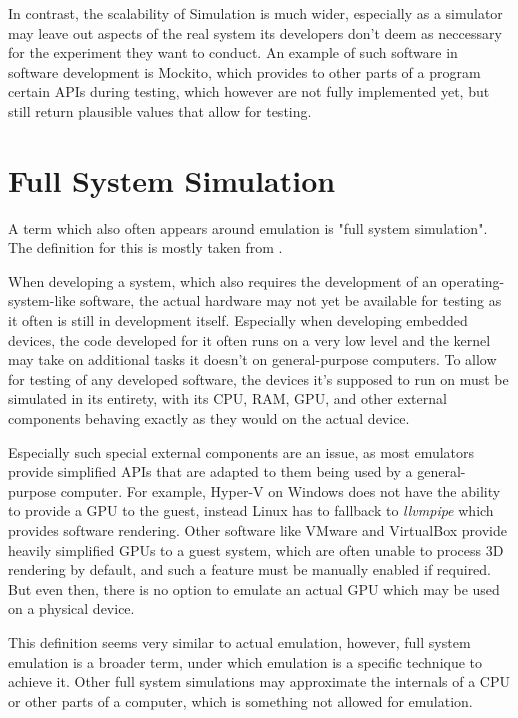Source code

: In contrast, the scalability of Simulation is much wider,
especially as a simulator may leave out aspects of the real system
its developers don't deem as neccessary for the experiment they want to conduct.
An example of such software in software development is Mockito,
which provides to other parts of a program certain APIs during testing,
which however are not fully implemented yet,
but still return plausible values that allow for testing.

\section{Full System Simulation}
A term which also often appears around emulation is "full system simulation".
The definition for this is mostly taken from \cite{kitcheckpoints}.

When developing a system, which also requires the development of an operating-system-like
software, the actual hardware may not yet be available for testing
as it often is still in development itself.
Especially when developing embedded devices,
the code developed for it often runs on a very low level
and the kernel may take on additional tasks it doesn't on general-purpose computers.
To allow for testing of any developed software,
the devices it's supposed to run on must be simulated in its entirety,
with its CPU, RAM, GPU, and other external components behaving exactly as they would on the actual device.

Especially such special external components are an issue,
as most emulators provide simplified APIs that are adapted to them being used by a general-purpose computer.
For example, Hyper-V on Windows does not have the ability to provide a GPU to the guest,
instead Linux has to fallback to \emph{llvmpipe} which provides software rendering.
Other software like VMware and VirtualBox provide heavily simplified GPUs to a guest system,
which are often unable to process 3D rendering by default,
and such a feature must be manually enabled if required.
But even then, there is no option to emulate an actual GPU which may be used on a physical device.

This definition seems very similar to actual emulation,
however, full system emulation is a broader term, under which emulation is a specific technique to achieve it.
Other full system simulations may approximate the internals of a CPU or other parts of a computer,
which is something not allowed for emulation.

* * *

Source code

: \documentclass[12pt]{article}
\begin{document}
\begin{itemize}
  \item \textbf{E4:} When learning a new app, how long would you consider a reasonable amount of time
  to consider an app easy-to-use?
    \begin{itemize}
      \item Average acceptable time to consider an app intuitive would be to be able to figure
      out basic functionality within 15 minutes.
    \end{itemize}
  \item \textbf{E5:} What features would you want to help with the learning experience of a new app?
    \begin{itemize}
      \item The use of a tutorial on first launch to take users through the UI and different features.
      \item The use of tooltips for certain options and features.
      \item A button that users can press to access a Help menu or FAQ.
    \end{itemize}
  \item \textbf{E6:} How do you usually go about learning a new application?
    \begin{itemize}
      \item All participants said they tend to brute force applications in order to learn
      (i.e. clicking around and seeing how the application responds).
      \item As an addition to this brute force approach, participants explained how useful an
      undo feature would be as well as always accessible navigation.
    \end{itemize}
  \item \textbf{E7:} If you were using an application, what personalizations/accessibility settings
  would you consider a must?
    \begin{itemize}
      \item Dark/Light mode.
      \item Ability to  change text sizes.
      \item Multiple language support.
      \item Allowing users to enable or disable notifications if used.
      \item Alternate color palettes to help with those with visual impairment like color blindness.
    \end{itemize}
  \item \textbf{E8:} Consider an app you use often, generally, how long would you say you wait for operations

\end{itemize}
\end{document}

■ **Required action**: Output exactly one stretch of the listing: from the line containing "software, the actual" through the line containing "the devices it's", both end lines included.

■ **Answer to this task**:
software, the actual hardware may not yet be available for testing
as it often is still in development itself.
Especially when developing embedded devices,
the code developed for it often runs on a very low level
and the kernel may take on additional tasks it doesn't on general-purpose computers.
To allow for testing of any developed software,
the devices it's supposed to run on must be simulated in its entirety,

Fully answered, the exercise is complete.